What you return must match the data exactly, line for line.

Plain-text document sources:
Segment Open
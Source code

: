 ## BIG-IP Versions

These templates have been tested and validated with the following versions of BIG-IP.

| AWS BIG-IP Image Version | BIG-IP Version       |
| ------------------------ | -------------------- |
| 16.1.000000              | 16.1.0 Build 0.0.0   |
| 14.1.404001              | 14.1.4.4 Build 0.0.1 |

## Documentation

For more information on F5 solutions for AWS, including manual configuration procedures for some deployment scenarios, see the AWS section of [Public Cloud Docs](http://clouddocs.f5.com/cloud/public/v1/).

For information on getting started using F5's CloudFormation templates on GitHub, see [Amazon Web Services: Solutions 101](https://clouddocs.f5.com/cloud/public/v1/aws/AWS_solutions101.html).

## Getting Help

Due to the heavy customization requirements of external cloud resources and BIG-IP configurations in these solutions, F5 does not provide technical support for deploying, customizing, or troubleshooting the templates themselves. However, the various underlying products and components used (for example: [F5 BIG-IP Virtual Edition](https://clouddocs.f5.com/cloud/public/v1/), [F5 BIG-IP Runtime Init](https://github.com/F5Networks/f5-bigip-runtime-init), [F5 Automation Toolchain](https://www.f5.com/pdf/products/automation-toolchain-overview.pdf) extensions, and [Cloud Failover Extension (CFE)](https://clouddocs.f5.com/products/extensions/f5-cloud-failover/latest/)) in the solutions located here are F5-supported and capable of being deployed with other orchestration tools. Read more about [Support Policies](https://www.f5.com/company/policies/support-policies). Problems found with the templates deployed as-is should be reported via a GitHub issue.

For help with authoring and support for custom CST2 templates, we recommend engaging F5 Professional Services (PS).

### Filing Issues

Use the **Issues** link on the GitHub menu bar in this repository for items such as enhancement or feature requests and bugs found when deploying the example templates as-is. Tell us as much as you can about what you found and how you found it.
Segment Closed
WRITTEN REPLY ::
Source code

: ## BIG-IP Versions

These templates have been tested and validated with the following versions of BIG-IP.

| AWS BIG-IP Image Version | BIG-IP Version       |
| ------------------------ | -------------------- |
| 16.1.000000              | 16.1.0 Build 0.0.0   |
| 14.1.404001              | 14.1.4.4 Build 0.0.1 |

## Documentation

For more information on F5 solutions for AWS, including manual configuration procedures for some deployment scenarios, see the AWS section of [Public Cloud Docs](http://clouddocs.f5.com/cloud/public/v1/).

For information on getting started using F5's CloudFormation templates on GitHub, see [Amazon Web Services: Solutions 101](https://clouddocs.f5.com/cloud/public/v1/aws/AWS_solutions101.html).

## Getting Help

Due to the heavy customization requirements of external cloud resources and BIG-IP configurations in these solutions, F5 does not provide technical support for deploying, customizing, or troubleshooting the templates themselves. However, the various underlying products and components used (for example: [F5 BIG-IP Virtual Edition](https://clouddocs.f5.com/cloud/public/v1/), [F5 BIG-IP Runtime Init](https://github.com/F5Networks/f5-bigip-runtime-init), [F5 Automation Toolchain](https://www.f5.com/pdf/products/automation-toolchain-overview.pdf) extensions, and [Cloud Failover Extension (CFE)](https://clouddocs.f5.com/products/extensions/f5-cloud-failover/latest/)) in the solutions located here are F5-supported and capable of being deployed with other orchestration tools. Read more about [Support Policies](https://www.f5.com/company/policies/support-policies). Problems found with the templates deployed as-is should be reported via a GitHub issue.

For help with authoring and support for custom CST2 templates, we recommend engaging F5 Professional Services (PS).

### Filing Issues

Use the **Issues** link on the GitHub menu bar in this repository for items such as enhancement or feature requests and bugs found when deploying the example templates as-is. Tell us as much as you can about what you found and how you found it.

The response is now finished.